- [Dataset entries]

───

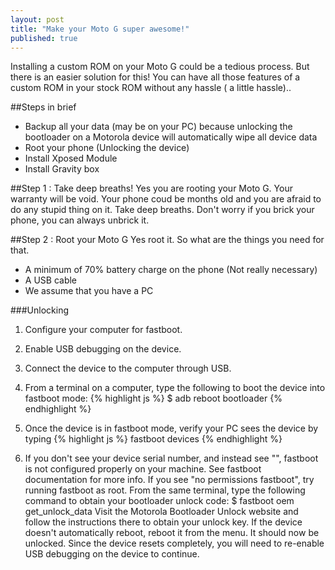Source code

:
 ```yaml
---
layout: post
title: "Make your Moto G super awesome!"
published: true
---
```


Installing a custom ROM on your Moto G could be a tedious process. But there is an easier solution for this! You can have all those features of a custom ROM in your stock ROM without any hassle ( a little hassle)..

##Steps in brief

* Backup all your data (may be on your PC) because unlocking the bootloader on a Motorola device will automatically wipe all device data
* Root your phone (Unlocking the device)
* Install Xposed Module
* Install Gravity box



##Step 1 : Take deep breaths!
Yes you are rooting your Moto G. Your warranty will be void. Your phone coud be months old and you are afraid to do any stupid thing on it. Take deep breaths. Don't worry if you brick your phone, you can always unbrick it.

##Step 2 : Root your Moto G
Yes root it. So what are the things you need for that.

* A minimum of 70% battery charge on the phone (Not really necessary)
* A USB cable
* We assume that you have a PC

###Unlocking
1. Configure your computer for fastboot.
2. Enable USB debugging on the device.
3. Connect the device to the computer through USB.
4. From a terminal on a computer, type the following to boot the device into fastboot mode:
{% highlight js %}
$ adb reboot bootloader
{% endhighlight %}

5. Once the device is in fastboot mode, verify your PC sees the device by typing {% highlight js %}
fastboot devices
{% endhighlight %}
6. If you don't see your device serial number, and instead see "<waiting for device>", fastboot is not configured properly on your machine. See fastboot documentation for more info.
If you see "no permissions	fastboot", try running fastboot as root.
From the same terminal, type the following command to obtain your bootloader unlock code:
$ fastboot oem get_unlock_data
Visit the Motorola Bootloader Unlock website and follow the instructions there to obtain your unlock key.
If the device doesn't automatically reboot, reboot it from the menu. It should now be unlocked.
Since the device resets completely, you will need to re-enable USB debugging on the device to continue.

───

- [Exercise requirements] Output an exact copy of the lines beginning at the one that holds "5. Once the" and running through the final line of the records.

- [Expected answer]
5. Once the device is in fastboot mode, verify your PC sees the device by typing {% highlight js %}
fastboot devices
{% endhighlight %}
6. If you don't see your device serial number, and instead see "<waiting for device>", fastboot is not configured properly on your machine. See fastboot documentation for more info.
If you see "no permissions	fastboot", try running fastboot as root.
From the same terminal, type the following command to obtain your bootloader unlock code:
$ fastboot oem get_unlock_data
Visit the Motorola Bootloader Unlock website and follow the instructions there to obtain your unlock key.
If the device doesn't automatically reboot, reboot it from the menu. It should now be unlocked.
Since the device resets completely, you will need to re-enable USB debugging on the device to continue.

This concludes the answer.